**SUPPLIED ENTRIES:**

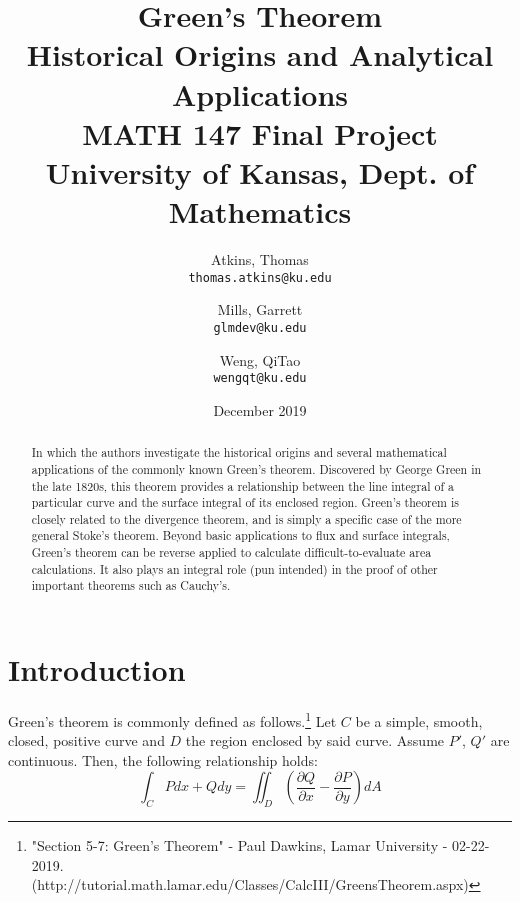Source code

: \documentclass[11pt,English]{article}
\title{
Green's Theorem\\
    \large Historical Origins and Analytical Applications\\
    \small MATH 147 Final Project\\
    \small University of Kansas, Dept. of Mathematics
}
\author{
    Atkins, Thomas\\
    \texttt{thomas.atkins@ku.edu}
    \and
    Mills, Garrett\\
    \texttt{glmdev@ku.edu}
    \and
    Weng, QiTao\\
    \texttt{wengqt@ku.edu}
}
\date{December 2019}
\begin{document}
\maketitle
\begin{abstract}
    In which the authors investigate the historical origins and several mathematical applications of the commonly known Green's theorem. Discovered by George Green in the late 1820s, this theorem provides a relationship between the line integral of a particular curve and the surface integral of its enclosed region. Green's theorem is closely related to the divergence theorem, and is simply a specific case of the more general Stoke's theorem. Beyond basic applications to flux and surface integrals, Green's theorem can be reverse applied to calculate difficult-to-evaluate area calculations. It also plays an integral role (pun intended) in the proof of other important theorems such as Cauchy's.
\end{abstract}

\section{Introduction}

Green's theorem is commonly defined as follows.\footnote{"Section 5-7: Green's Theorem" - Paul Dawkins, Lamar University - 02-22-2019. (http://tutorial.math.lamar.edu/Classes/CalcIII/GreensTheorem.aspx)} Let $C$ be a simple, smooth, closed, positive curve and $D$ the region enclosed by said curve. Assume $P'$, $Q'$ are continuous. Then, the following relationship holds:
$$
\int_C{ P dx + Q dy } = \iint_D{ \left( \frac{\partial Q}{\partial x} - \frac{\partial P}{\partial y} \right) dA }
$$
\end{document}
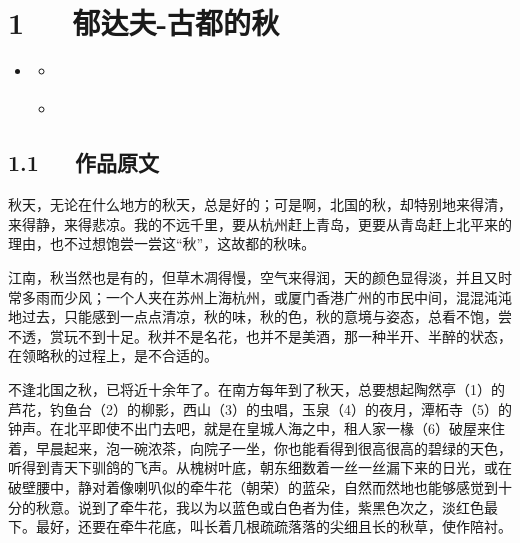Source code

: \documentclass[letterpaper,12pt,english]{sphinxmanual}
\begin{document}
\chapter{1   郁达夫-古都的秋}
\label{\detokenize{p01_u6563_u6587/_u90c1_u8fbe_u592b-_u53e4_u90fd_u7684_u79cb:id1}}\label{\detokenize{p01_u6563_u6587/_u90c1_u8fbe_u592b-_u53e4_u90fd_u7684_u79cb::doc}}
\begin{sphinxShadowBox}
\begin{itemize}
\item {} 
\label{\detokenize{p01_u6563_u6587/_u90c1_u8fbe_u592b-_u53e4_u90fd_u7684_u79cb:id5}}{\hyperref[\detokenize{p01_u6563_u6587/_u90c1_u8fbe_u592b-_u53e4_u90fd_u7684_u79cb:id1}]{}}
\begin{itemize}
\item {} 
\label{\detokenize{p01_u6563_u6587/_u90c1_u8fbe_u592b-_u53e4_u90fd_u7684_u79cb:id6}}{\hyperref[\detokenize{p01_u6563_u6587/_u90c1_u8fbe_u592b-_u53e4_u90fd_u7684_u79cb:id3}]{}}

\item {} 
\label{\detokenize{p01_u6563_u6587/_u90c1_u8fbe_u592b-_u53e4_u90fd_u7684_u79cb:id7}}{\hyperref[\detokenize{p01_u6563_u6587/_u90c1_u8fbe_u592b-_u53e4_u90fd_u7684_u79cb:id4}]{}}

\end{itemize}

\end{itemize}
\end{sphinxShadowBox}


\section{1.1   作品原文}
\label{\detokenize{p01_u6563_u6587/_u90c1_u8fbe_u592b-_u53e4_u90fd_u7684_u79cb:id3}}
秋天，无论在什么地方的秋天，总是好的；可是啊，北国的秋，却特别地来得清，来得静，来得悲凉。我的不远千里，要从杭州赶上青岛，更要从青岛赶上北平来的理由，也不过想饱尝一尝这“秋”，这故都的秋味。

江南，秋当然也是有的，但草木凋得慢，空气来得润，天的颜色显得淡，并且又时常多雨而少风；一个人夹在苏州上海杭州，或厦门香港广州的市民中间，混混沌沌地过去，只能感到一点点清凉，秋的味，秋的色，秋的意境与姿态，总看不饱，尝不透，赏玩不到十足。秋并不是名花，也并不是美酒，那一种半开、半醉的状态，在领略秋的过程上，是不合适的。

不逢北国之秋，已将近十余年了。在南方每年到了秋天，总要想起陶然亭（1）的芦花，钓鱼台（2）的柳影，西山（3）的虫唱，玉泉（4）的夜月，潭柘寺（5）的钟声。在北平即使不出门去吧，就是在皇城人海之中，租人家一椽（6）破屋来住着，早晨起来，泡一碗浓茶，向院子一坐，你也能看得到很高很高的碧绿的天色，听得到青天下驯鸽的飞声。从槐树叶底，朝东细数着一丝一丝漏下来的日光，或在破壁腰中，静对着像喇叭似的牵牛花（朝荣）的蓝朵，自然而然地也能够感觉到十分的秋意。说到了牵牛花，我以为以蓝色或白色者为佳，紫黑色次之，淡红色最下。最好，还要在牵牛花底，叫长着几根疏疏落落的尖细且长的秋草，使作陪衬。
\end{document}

**WORK INSTRUCTIONS:**
Leave every picture out. Retype the remaining data exactly.

**SOLUTION BELOW:**
Source code

: \documentclass[11pt,English]{article}
\title{
Green's Theorem\\
    \large Historical Origins and Analytical Applications\\
    \small MATH 147 Final Project\\
    \small University of Kansas, Dept. of Mathematics
}
\author{
    Atkins, Thomas\\
    \texttt{thomas.atkins@ku.edu}
    \and
    Mills, Garrett\\
    \texttt{glmdev@ku.edu}
    \and
    Weng, QiTao\\
    \texttt{wengqt@ku.edu}
}
\date{December 2019}
\begin{document}
\maketitle
\begin{abstract}
    In which the authors investigate the historical origins and several mathematical applications of the commonly known Green's theorem. Discovered by George Green in the late 1820s, this theorem provides a relationship between the line integral of a particular curve and the surface integral of its enclosed region. Green's theorem is closely related to the divergence theorem, and is simply a specific case of the more general Stoke's theorem. Beyond basic applications to flux and surface integrals, Green's theorem can be reverse applied to calculate difficult-to-evaluate area calculations. It also plays an integral role (pun intended) in the proof of other important theorems such as Cauchy's.
\end{abstract}

\section{Introduction}

Green's theorem is commonly defined as follows.\footnote{"Section 5-7: Green's Theorem" - Paul Dawkins, Lamar University - 02-22-2019. (http://tutorial.math.lamar.edu/Classes/CalcIII/GreensTheorem.aspx)} Let $C$ be a simple, smooth, closed, positive curve and $D$ the region enclosed by said curve. Assume $P'$, $Q'$ are continuous. Then, the following relationship holds:
$$
\int_C{ P dx + Q dy } = \iint_D{ \left( \frac{\partial Q}{\partial x} - \frac{\partial P}{\partial y} \right) dA }
$$
\end{document}
Source code

: \documentclass[letterpaper,12pt,english]{sphinxmanual}
\begin{document}
\chapter{1   郁达夫-古都的秋}
\label{\detokenize{p01_u6563_u6587/_u90c1_u8fbe_u592b-_u53e4_u90fd_u7684_u79cb:id1}}\label{\detokenize{p01_u6563_u6587/_u90c1_u8fbe_u592b-_u53e4_u90fd_u7684_u79cb::doc}}
\begin{sphinxShadowBox}
\begin{itemize}
\item {} 
\label{\detokenize{p01_u6563_u6587/_u90c1_u8fbe_u592b-_u53e4_u90fd_u7684_u79cb:id5}}{\hyperref[\detokenize{p01_u6563_u6587/_u90c1_u8fbe_u592b-_u53e4_u90fd_u7684_u79cb:id1}]{}}
\begin{itemize}
\item {} 
\label{\detokenize{p01_u6563_u6587/_u90c1_u8fbe_u592b-_u53e4_u90fd_u7684_u79cb:id6}}{\hyperref[\detokenize{p01_u6563_u6587/_u90c1_u8fbe_u592b-_u53e4_u90fd_u7684_u79cb:id3}]{}}

\item {} 
\label{\detokenize{p01_u6563_u6587/_u90c1_u8fbe_u592b-_u53e4_u90fd_u7684_u79cb:id7}}{\hyperref[\detokenize{p01_u6563_u6587/_u90c1_u8fbe_u592b-_u53e4_u90fd_u7684_u79cb:id4}]{}}

\end{itemize}

\end{itemize}
\end{sphinxShadowBox}


\section{1.1   作品原文}
\label{\detokenize{p01_u6563_u6587/_u90c1_u8fbe_u592b-_u53e4_u90fd_u7684_u79cb:id3}}
秋天，无论在什么地方的秋天，总是好的；可是啊，北国的秋，却特别地来得清，来得静，来得悲凉。我的不远千里，要从杭州赶上青岛，更要从青岛赶上北平来的理由，也不过想饱尝一尝这“秋”，这故都的秋味。

江南，秋当然也是有的，但草木凋得慢，空气来得润，天的颜色显得淡，并且又时常多雨而少风；一个人夹在苏州上海杭州，或厦门香港广州的市民中间，混混沌沌地过去，只能感到一点点清凉，秋的味，秋的色，秋的意境与姿态，总看不饱，尝不透，赏玩不到十足。秋并不是名花，也并不是美酒，那一种半开、半醉的状态，在领略秋的过程上，是不合适的。

不逢北国之秋，已将近十余年了。在南方每年到了秋天，总要想起陶然亭（1）的芦花，钓鱼台（2）的柳影，西山（3）的虫唱，玉泉（4）的夜月，潭柘寺（5）的钟声。在北平即使不出门去吧，就是在皇城人海之中，租人家一椽（6）破屋来住着，早晨起来，泡一碗浓茶，向院子一坐，你也能看得到很高很高的碧绿的天色，听得到青天下驯鸽的飞声。从槐树叶底，朝东细数着一丝一丝漏下来的日光，或在破壁腰中，静对着像喇叭似的牵牛花（朝荣）的蓝朵，自然而然地也能够感觉到十分的秋意。说到了牵牛花，我以为以蓝色或白色者为佳，紫黑色次之，淡红色最下。最好，还要在牵牛花底，叫长着几根疏疏落落的尖细且长的秋草，使作陪衬。
\end{document}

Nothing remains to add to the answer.